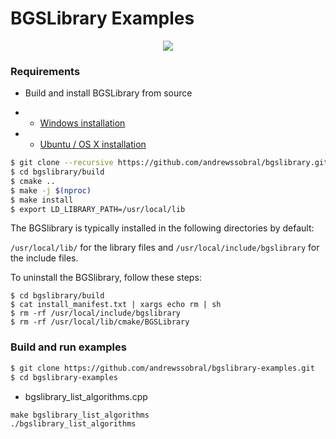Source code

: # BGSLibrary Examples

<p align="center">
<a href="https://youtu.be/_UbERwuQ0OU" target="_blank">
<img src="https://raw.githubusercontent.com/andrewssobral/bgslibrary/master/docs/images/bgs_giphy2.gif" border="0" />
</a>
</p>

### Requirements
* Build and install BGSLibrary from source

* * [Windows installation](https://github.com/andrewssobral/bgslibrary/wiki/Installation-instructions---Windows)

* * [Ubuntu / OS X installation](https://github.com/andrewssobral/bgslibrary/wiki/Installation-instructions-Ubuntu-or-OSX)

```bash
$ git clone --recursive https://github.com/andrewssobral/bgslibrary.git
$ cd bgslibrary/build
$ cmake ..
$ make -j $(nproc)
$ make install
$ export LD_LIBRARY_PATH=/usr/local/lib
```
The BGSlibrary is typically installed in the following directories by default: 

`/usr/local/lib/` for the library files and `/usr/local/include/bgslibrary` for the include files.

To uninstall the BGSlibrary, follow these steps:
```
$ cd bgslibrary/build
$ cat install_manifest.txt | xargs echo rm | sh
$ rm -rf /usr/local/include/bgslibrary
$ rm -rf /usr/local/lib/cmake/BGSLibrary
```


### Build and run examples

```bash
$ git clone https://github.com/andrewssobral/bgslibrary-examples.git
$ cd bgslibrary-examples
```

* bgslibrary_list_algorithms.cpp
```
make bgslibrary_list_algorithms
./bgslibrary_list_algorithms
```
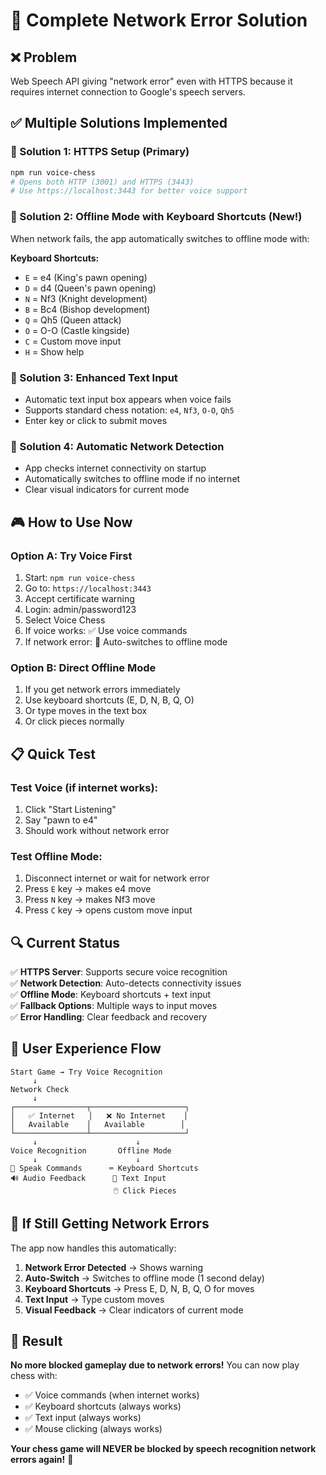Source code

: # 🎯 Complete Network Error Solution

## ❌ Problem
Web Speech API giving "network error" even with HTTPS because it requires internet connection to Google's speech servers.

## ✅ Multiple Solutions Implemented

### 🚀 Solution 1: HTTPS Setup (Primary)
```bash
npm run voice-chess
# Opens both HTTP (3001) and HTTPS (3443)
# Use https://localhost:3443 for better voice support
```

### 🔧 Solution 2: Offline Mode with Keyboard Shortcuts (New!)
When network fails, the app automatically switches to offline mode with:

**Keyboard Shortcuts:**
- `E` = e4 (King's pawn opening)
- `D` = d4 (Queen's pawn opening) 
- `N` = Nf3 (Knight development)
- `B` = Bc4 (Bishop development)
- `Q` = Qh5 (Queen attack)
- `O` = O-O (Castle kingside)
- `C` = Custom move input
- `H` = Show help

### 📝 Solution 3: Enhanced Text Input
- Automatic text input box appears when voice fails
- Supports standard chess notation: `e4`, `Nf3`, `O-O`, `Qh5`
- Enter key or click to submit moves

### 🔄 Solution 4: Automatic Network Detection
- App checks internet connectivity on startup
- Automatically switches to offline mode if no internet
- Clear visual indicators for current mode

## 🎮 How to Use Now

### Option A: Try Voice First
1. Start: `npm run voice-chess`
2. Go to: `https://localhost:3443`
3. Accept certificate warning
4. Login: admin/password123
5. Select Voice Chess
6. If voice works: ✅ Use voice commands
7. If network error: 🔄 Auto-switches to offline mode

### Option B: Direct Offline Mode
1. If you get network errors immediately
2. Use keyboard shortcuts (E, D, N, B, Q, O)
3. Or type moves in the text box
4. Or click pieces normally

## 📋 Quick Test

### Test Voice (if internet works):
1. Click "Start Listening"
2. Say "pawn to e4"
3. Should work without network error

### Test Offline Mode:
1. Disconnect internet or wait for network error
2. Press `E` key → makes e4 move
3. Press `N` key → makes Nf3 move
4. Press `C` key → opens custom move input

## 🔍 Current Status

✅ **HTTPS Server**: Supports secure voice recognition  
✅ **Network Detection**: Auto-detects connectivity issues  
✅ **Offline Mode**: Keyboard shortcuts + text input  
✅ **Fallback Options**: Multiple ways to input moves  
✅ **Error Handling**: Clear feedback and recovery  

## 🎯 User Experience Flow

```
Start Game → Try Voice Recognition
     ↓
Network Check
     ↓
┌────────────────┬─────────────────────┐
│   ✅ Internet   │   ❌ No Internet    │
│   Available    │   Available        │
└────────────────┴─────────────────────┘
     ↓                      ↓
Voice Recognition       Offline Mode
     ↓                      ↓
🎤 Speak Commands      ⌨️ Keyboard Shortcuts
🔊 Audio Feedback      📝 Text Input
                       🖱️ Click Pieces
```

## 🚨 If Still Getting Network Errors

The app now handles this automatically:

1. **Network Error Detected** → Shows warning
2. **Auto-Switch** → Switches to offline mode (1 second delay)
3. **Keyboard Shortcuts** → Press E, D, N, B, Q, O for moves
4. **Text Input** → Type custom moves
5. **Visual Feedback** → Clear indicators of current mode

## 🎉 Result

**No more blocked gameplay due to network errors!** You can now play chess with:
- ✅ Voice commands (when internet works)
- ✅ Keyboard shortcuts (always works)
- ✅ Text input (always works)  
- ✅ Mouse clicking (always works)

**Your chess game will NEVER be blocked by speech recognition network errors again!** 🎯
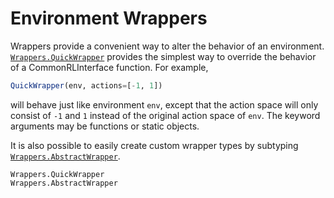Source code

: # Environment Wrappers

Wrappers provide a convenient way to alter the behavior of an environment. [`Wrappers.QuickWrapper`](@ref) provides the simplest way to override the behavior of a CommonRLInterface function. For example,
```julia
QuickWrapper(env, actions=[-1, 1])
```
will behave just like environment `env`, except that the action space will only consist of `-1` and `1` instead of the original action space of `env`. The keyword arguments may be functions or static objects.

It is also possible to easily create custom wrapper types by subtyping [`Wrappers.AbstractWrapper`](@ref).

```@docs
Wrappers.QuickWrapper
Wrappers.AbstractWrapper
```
__________________________________________________
▶ What you are asked to do
Looking at the listing above, count each line that contains the word "makes" and write the number with nothing else.

▶ Problem solution
2